I guess I have to admit it: writing at an airport, or for that matter shopping in one or anything else that is not getting on or off a plane is wearing socks with sandals. Might make sense, but just not cool. So there you go with my explication de brevité. I’m going to tell you about three airport hotels that I’m pretty sure you’re going to love.
The Hotel Tiber Fiumicino is just 4.6 km from the hellpit of human misery that is Rome’s Leonardo da Vinci International Airport. From the outside, it doesn’t look like much:
But watch what happens when you get up to the roof:
Si si, you’re looking at the point where the legendary Tiber River flows into the Mediterranean Sea. The vastness of this view is totally unexpected and epic beyond reason. There’s a pool up there from which you can contemplate the sweep of Italian history and gawk at airplanes, spritz in hand. The hotel rooms are contemporary, but skip the restaurant as the trattorias and cafes in the immediate vicinity are cheaper and better.
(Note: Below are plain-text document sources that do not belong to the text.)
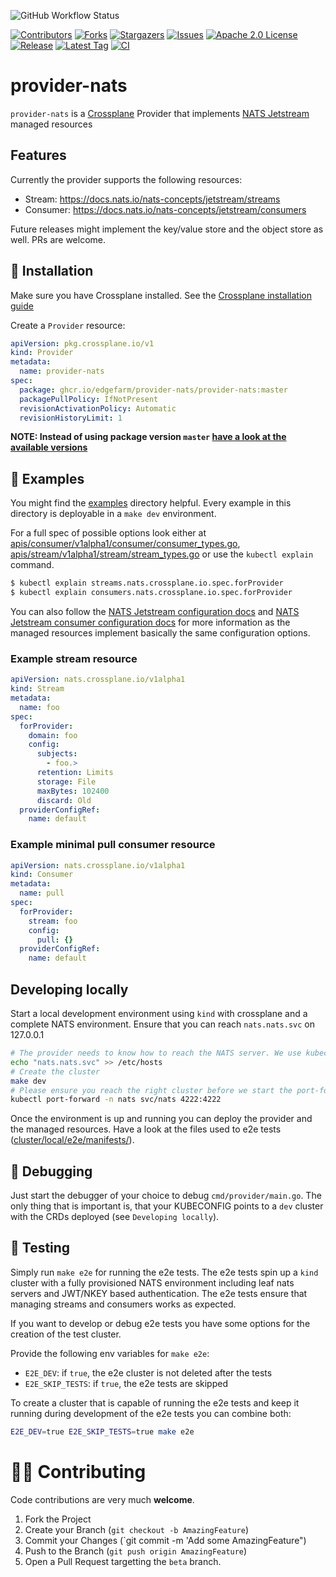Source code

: [contributors-shield]: https://img.shields.io/github/contributors/edgefarm/provider-nats.svg?style=for-the-badge
[contributors-url]: https://github.com/edgefarm/provider-nats/graphs/contributors
[forks-shield]: https://img.shields.io/github/forks/edgefarm/provider-nats.svg?style=for-the-badge
[forks-url]: https://github.com/edgefarm/provider-nats/network/members
[stars-shield]: https://img.shields.io/github/stars/edgefarm/provider-nats.svg?style=for-the-badge
[stars-url]: https://github.com/edgefarm/provider-nats/stargazers
[issues-shield]: https://img.shields.io/github/issues/edgefarm/provider-nats.svg?style=for-the-badge
[issues-url]: https://github.com/edgefarm/provider-nats/issues
[license-shield]: https://img.shields.io/github/license/edgefarm/provider-nats?logo=apache2&style=for-the-badge
[license-url]: https://opensource.org/license/apache-2-0
[release-shield]:  https://img.shields.io/github/release/edgefarm/provider-nats.svg?style=for-the-badge&sort=semver
[release-url]: https://github.com/edgefarm/provider-nats/releases
[tag-shield]:  https://img.shields.io/github/tag/edgefarm/provider-nats.svg?include_prereleases&sort=semver&style=for-the-badge
[tag-url]: https://github.com/edgefarm/provider-nats/tags



![GitHub Workflow Status](https://img.shields.io/github/actions/workflow/status/edgefarm/provider-nats/ci?style=for-the-badge)

[ci-shield]:  https://img.shields.io/github/actions/workflow/status/edgefarm/provider-nats/ci.yml?branch=main&style=for-the-badge
[ci-url]: https://github.com/edgefarm/provider-nats/actions/workflows/ci.yml

[![Contributors][contributors-shield]][contributors-url]
[![Forks][forks-shield]][forks-url]
[![Stargazers][stars-shield]][stars-url]
[![Issues][issues-shield]][issues-url]
[![Apache 2.0 License][license-shield]][license-url]
[![Release][release-shield]][release-url]
[![Latest Tag][tag-shield]][tag-url]
[![CI][ci-shield]][ci-url]

# provider-nats

`provider-nats` is a [Crossplane](https://crossplane.io/) Provider
that implements [NATS Jetstream](https://docs.nats.io/nats-concepts/jetstream) managed resources

## Features

Currently the provider supports the following resources:
- Stream: https://docs.nats.io/nats-concepts/jetstream/streams
- Consumer: https://docs.nats.io/nats-concepts/jetstream/consumers

Future releases might implement the key/value store and the object store as well. PRs are welcome.

## 🎯 Installation

Make sure you have Crossplane installed. See the [Crossplane installation guide](https://docs.crossplane.io/latest/software/install/)

Create a `Provider` resource:

```yaml
apiVersion: pkg.crossplane.io/v1
kind: Provider
metadata:
  name: provider-nats
spec:
  package: ghcr.io/edgefarm/provider-nats/provider-nats:master
  packagePullPolicy: IfNotPresent
  revisionActivationPolicy: Automatic
  revisionHistoryLimit: 1
```

**NOTE: Instead of using package version `master` [have a look at the available versions](https://github.com/edgefarm/provider-nats/pkgs/container/provider-nats%2Fprovider-nats)**

## 📖 Examples

You might find the [examples](examples) directory helpful. Every example in this directory is deployable in a `make dev` environment.

For a full spec of possible options look either at [apis/consumer/v1alpha1/consumer/consumer_types.go](apis/consumer/v1alpha1/consumer/consumer_types.go), [apis/stream/v1alpha1/stream/stream_types.go](apis/stream/v1alpha1/stream/stream_types.go)
or use the `kubectl explain` command.

```bash
$ kubectl explain streams.nats.crossplane.io.spec.forProvider
$ kubectl explain consumers.nats.crossplane.io.spec.forProvider
```

You can also follow the [NATS Jetstream configuration docs](https://docs.nats.io/nats-concepts/jetstream/streams#configuration) and [NATS Jetstream consumer configuration docs](https://docs.nats.io/nats-concepts/jetstream/consumers#configuration) for more information as the managed resources implement basically the same configuration options.

### Example stream resource

```yaml
apiVersion: nats.crossplane.io/v1alpha1
kind: Stream
metadata:
  name: foo
spec:
  forProvider:
    domain: foo
    config:
      subjects:
        - foo.>
      retention: Limits
      storage: File
      maxBytes: 102400
      discard: Old
  providerConfigRef:
    name: default
```

### Example minimal pull consumer resource

```yaml
apiVersion: nats.crossplane.io/v1alpha1
kind: Consumer
metadata:
  name: pull
spec:
  forProvider:
    stream: foo
    config:
      pull: {}
  providerConfigRef:
    name: default
```
## Developing locally

Start a local development environment using `kind` with crossplane and a complete NATS environment. Ensure that you can reach `nats.nats.svc` on 127.0.0.1

```bash
# The provider needs to know how to reach the NATS server. We use kubectl port-forward to expose the NATS server on localhost
echo "nats.nats.svc" >> /etc/hosts
# Create the cluster
make dev
# Please ensure you reach the right cluster before we start the port-forward. Usually it should be the right one after `make dev`
kubectl port-forward -n nats svc/nats 4222:4222
```

Once the environment is up and running you can deploy the provider and the managed resources. Have a look at the files used to e2e tests ([cluster/local/e2e/manifests/](cluster/local/e2e/manifests/)).

## 🐞 Debugging

Just start the debugger of your choice to debug `cmd/provider/main.go`.
The only thing that is important is, that your KUBECONFIG points to a `dev` cluster with the CRDs deployed (see `Developing locally`).

## 🧪 Testing

Simply run `make e2e` for running the e2e tests. The e2e tests spin up a `kind` cluster with a fully provisioned NATS environment including leaf nats servers and JWT/NKEY based authentication.
The e2e tests ensure that managing streams and consumers works as expected.

If you want to develop or debug e2e tests you have some options for the creation of the test cluster.

Provide the following env variables for `make e2e`:
- `E2E_DEV`: if `true`, the e2e cluster is not deleted after the tests
- `E2E_SKIP_TESTS`: if `true`, the e2e tests are skipped

To create a cluster that is capable of running the e2e tests and keep it running during development of the e2e tests you can combine both:

```bash
E2E_DEV=true E2E_SKIP_TESTS=true make e2e
```

# 🤝🏽 Contributing

Code contributions are very much **welcome**.

1. Fork the Project
2. Create your Branch (`git checkout -b AmazingFeature`)
3. Commit your Changes (`git commit -m 'Add some AmazingFeature")
4. Push to the Branch (`git push origin AmazingFeature`)
5. Open a Pull Request targetting the `beta` branch.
The Ciao Stelio Deluxe Hotel is an unusual hotel in an unusual town on an unusual island. Is Cyprus in Europe? (yes). Is it the Middle East? (almost). Is it a tree? (No millennial fool, that’s a cypress tree). Yes, the capital Nicosia is split in two, with jerky Turkey occupying the northern half illegally since sending in the troops in ’74. Yes, the beaches in Larnaca where the Ciao Stelio is located aren’t amazing. But this hotel while less than a 10-minute drive from Larnaca’s international airport is the epitome of everything an airport hotel should be: extremely convenient, immaculately clean, oozing with style that you never expected to find, resulting in an experience that uplifts you and reminds you why you left the house in the first place.
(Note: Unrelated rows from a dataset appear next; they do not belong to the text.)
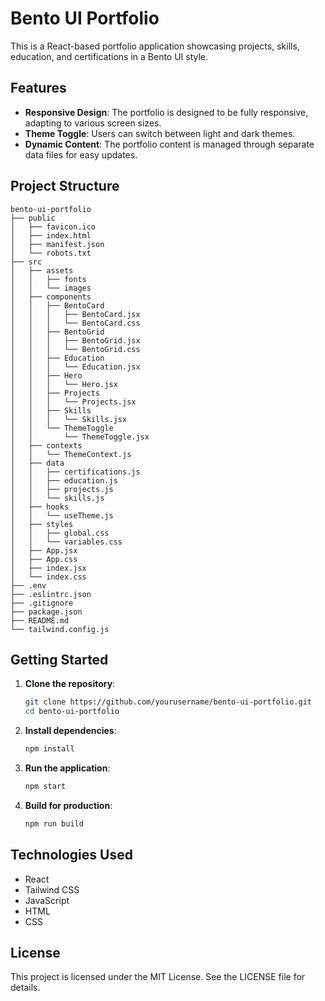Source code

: # Bento UI Portfolio

This is a React-based portfolio application showcasing projects, skills, education, and certifications in a Bento UI style.

## Features

- **Responsive Design**: The portfolio is designed to be fully responsive, adapting to various screen sizes.
- **Theme Toggle**: Users can switch between light and dark themes.
- **Dynamic Content**: The portfolio content is managed through separate data files for easy updates.

## Project Structure

```
bento-ui-portfolio
├── public
│   ├── favicon.ico
│   ├── index.html
│   ├── manifest.json
│   └── robots.txt
├── src
│   ├── assets
│   │   ├── fonts
│   │   └── images
│   ├── components
│   │   ├── BentoCard
│   │   │   ├── BentoCard.jsx
│   │   │   └── BentoCard.css
│   │   ├── BentoGrid
│   │   │   ├── BentoGrid.jsx
│   │   │   └── BentoGrid.css
│   │   ├── Education
│   │   │   └── Education.jsx
│   │   ├── Hero
│   │   │   └── Hero.jsx
│   │   ├── Projects
│   │   │   └── Projects.jsx
│   │   ├── Skills
│   │   │   └── Skills.jsx
│   │   └── ThemeToggle
│   │       └── ThemeToggle.jsx
│   ├── contexts
│   │   └── ThemeContext.js
│   ├── data
│   │   ├── certifications.js
│   │   ├── education.js
│   │   ├── projects.js
│   │   └── skills.js
│   ├── hooks
│   │   └── useTheme.js
│   ├── styles
│   │   ├── global.css
│   │   └── variables.css
│   ├── App.jsx
│   ├── App.css
│   ├── index.jsx
│   └── index.css
├── .env
├── .eslintrc.json
├── .gitignore
├── package.json
├── README.md
└── tailwind.config.js
```

## Getting Started

1. **Clone the repository**:
   ```bash
   git clone https://github.com/yourusername/bento-ui-portfolio.git
   cd bento-ui-portfolio
   ```

2. **Install dependencies**:
   ```bash
   npm install
   ```

3. **Run the application**:
   ```bash
   npm start
   ```

4. **Build for production**:
   ```bash
   npm run build
   ```

## Technologies Used

- React
- Tailwind CSS
- JavaScript
- HTML
- CSS

## License

This project is licensed under the MIT License. See the LICENSE file for details.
You’re located directly across from the beach and I recommend booking a front-facing room that comes with its own balcony. Guest rooms are understated studies in white and the linens are so luxurious that they put Frette to shame. Seriously. The bathrooms are a hybrid look of Greek marble and Finnish sauna and are both functional and sexy. The lobby level restaurant is where you take breakfast and it’s not one of those sad buffets with orange juice substitute and imitation eggs but a true Cypriot affair with the likes of real halloumi cheese (it squeaks!), grilled tomatoes and a variety of local specialties. Finish your breakfast with a coffee on the terrace facing the sea and you will feel like you’re on a private yacht: not too many kids around like at the bigger hotels in Cyprus, unobstructed view to the blue and every reason to miss your flight.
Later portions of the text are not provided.